* _Problem_:
Print the data once more, exactly as supplied.

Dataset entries
---*---

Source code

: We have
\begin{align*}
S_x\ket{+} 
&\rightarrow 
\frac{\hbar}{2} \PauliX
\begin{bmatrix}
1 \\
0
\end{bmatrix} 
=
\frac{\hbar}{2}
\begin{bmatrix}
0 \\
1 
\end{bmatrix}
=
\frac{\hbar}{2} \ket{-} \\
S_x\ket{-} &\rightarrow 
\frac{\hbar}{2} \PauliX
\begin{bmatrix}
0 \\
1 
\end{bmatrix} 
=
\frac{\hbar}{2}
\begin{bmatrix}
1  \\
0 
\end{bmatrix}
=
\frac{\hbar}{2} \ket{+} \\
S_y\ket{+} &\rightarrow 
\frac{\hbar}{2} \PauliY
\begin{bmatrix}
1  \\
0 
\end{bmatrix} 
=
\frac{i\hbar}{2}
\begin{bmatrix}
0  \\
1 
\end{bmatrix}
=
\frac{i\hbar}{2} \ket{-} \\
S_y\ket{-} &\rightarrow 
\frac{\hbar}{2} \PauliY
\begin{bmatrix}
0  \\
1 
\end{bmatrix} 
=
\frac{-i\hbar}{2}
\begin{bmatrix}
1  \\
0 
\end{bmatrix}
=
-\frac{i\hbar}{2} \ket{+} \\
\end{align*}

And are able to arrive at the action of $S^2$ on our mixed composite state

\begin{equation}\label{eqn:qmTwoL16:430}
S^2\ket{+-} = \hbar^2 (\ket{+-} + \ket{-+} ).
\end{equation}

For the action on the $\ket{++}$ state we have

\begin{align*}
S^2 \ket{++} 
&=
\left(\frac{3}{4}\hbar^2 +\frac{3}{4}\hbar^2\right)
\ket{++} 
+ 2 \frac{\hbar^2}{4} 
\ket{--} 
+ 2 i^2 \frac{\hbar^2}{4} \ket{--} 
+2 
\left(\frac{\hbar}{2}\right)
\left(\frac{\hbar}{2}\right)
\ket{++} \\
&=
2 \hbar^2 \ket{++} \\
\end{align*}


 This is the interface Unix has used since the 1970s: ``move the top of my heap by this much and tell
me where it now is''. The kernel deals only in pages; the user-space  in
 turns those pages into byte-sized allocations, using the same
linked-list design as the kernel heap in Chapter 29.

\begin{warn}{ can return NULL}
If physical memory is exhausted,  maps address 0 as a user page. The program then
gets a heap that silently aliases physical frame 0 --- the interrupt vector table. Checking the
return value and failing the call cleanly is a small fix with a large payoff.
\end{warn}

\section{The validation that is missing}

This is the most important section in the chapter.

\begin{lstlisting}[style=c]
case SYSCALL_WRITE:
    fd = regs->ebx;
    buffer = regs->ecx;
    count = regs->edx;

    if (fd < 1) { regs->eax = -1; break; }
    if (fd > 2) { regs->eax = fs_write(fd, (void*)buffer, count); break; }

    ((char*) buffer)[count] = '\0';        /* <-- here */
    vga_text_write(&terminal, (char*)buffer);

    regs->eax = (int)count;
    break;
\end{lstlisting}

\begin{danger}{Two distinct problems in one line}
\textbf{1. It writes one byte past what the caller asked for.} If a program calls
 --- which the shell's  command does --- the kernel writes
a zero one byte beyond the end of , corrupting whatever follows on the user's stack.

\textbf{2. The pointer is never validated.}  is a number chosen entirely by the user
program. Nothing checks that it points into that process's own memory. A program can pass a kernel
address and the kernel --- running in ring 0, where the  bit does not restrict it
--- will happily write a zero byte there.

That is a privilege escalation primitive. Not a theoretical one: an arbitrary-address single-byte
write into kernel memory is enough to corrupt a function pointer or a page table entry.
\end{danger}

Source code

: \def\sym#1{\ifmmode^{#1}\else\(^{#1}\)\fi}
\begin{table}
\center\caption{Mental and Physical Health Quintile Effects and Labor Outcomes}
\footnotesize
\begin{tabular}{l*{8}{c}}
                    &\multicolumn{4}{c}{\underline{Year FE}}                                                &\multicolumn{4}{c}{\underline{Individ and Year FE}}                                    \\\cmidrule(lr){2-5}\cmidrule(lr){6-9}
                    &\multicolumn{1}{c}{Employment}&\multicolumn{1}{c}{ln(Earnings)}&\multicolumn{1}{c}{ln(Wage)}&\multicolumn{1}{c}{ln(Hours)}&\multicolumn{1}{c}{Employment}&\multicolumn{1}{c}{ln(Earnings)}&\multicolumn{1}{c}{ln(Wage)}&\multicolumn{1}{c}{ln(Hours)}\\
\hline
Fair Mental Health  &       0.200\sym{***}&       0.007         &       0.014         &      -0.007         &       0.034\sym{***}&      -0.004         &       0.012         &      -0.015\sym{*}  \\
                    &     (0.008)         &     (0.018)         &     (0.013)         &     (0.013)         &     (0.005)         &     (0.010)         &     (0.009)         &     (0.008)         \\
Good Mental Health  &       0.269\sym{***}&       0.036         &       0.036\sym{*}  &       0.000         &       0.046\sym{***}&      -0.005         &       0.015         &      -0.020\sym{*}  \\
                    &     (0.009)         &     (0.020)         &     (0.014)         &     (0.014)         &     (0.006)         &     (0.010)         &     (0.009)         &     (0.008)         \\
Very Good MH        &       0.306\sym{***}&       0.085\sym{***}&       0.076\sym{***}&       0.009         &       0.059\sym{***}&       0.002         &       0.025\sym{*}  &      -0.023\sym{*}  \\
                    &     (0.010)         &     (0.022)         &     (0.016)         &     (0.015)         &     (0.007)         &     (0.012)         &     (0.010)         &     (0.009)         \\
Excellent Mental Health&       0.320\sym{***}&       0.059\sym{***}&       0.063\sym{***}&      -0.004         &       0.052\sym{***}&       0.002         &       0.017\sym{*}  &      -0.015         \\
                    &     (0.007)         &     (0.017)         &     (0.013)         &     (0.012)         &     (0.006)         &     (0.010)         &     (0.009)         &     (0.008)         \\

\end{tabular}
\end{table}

---*---

* _Exercise output_:
Source code

: We have
\begin{align*}
S_x\ket{+} 
&\rightarrow 
\frac{\hbar}{2} \PauliX
\begin{bmatrix}
1 \\
0
\end{bmatrix} 
=
\frac{\hbar}{2}
\begin{bmatrix}
0 \\
1 
\end{bmatrix}
=
\frac{\hbar}{2} \ket{-} \\
S_x\ket{-} &\rightarrow 
\frac{\hbar}{2} \PauliX
\begin{bmatrix}
0 \\
1 
\end{bmatrix} 
=
\frac{\hbar}{2}
\begin{bmatrix}
1  \\
0 
\end{bmatrix}
=
\frac{\hbar}{2} \ket{+} \\
S_y\ket{+} &\rightarrow 
\frac{\hbar}{2} \PauliY
\begin{bmatrix}
1  \\
0 
\end{bmatrix} 
=
\frac{i\hbar}{2}
\begin{bmatrix}
0  \\
1 
\end{bmatrix}
=
\frac{i\hbar}{2} \ket{-} \\
S_y\ket{-} &\rightarrow 
\frac{\hbar}{2} \PauliY
\begin{bmatrix}
0  \\
1 
\end{bmatrix} 
=
\frac{-i\hbar}{2}
\begin{bmatrix}
1  \\
0 
\end{bmatrix}
=
-\frac{i\hbar}{2} \ket{+} \\
\end{align*}

And are able to arrive at the action of $S^2$ on our mixed composite state

\begin{equation}\label{eqn:qmTwoL16:430}
S^2\ket{+-} = \hbar^2 (\ket{+-} + \ket{-+} ).
\end{equation}

For the action on the $\ket{++}$ state we have

\begin{align*}
S^2 \ket{++} 
&=
\left(\frac{3}{4}\hbar^2 +\frac{3}{4}\hbar^2\right)
\ket{++} 
+ 2 \frac{\hbar^2}{4} 
\ket{--} 
+ 2 i^2 \frac{\hbar^2}{4} \ket{--} 
+2 
\left(\frac{\hbar}{2}\right)
\left(\frac{\hbar}{2}\right)
\ket{++} \\
&=
2 \hbar^2 \ket{++} \\
\end{align*}


 This is the interface Unix has used since the 1970s: ``move the top of my heap by this much and tell
me where it now is''. The kernel deals only in pages; the user-space  in
 turns those pages into byte-sized allocations, using the same
linked-list design as the kernel heap in Chapter 29.

\begin{warn}{ can return NULL}
If physical memory is exhausted,  maps address 0 as a user page. The program then
gets a heap that silently aliases physical frame 0 --- the interrupt vector table. Checking the
return value and failing the call cleanly is a small fix with a large payoff.
\end{warn}

\section{The validation that is missing}

This is the most important section in the chapter.

\begin{lstlisting}[style=c]
case SYSCALL_WRITE:
    fd = regs->ebx;
    buffer = regs->ecx;
    count = regs->edx;

    if (fd < 1) { regs->eax = -1; break; }
    if (fd > 2) { regs->eax = fs_write(fd, (void*)buffer, count); break; }

    ((char*) buffer)[count] = '\0';        /* <-- here */
    vga_text_write(&terminal, (char*)buffer);

    regs->eax = (int)count;
    break;
\end{lstlisting}

\begin{danger}{Two distinct problems in one line}
\textbf{1. It writes one byte past what the caller asked for.} If a program calls
 --- which the shell's  command does --- the kernel writes
a zero one byte beyond the end of , corrupting whatever follows on the user's stack.

\textbf{2. The pointer is never validated.}  is a number chosen entirely by the user
program. Nothing checks that it points into that process's own memory. A program can pass a kernel
address and the kernel --- running in ring 0, where the  bit does not restrict it
--- will happily write a zero byte there.

That is a privilege escalation primitive. Not a theoretical one: an arbitrary-address single-byte
write into kernel memory is enough to corrupt a function pointer or a page table entry.
\end{danger}

Source code

: \def\sym#1{\ifmmode^{#1}\else\(^{#1}\)\fi}
\begin{table}
\center\caption{Mental and Physical Health Quintile Effects and Labor Outcomes}
\footnotesize
\begin{tabular}{l*{8}{c}}
                    &\multicolumn{4}{c}{\underline{Year FE}}                                                &\multicolumn{4}{c}{\underline{Individ and Year FE}}                                    \\\cmidrule(lr){2-5}\cmidrule(lr){6-9}
                    &\multicolumn{1}{c}{Employment}&\multicolumn{1}{c}{ln(Earnings)}&\multicolumn{1}{c}{ln(Wage)}&\multicolumn{1}{c}{ln(Hours)}&\multicolumn{1}{c}{Employment}&\multicolumn{1}{c}{ln(Earnings)}&\multicolumn{1}{c}{ln(Wage)}&\multicolumn{1}{c}{ln(Hours)}\\
\hline
Fair Mental Health  &       0.200\sym{***}&       0.007         &       0.014         &      -0.007         &       0.034\sym{***}&      -0.004         &       0.012         &      -0.015\sym{*}  \\
                    &     (0.008)         &     (0.018)         &     (0.013)         &     (0.013)         &     (0.005)         &     (0.010)         &     (0.009)         &     (0.008)         \\
Good Mental Health  &       0.269\sym{***}&       0.036         &       0.036\sym{*}  &       0.000         &       0.046\sym{***}&      -0.005         &       0.015         &      -0.020\sym{*}  \\
                    &     (0.009)         &     (0.020)         &     (0.014)         &     (0.014)         &     (0.006)         &     (0.010)         &     (0.009)         &     (0.008)         \\
Very Good MH        &       0.306\sym{***}&       0.085\sym{***}&       0.076\sym{***}&       0.009         &       0.059\sym{***}&       0.002         &       0.025\sym{*}  &      -0.023\sym{*}  \\
                    &     (0.010)         &     (0.022)         &     (0.016)         &     (0.015)         &     (0.007)         &     (0.012)         &     (0.010)         &     (0.009)         \\
Excellent Mental Health&       0.320\sym{***}&       0.059\sym{***}&       0.063\sym{***}&      -0.004         &       0.052\sym{***}&       0.002         &       0.017\sym{*}  &      -0.015         \\
                    &     (0.007)         &     (0.017)         &     (0.013)         &     (0.012)         &     (0.006)         &     (0.010)         &     (0.009)         &     (0.008)         \\

\end{tabular}
\end{table}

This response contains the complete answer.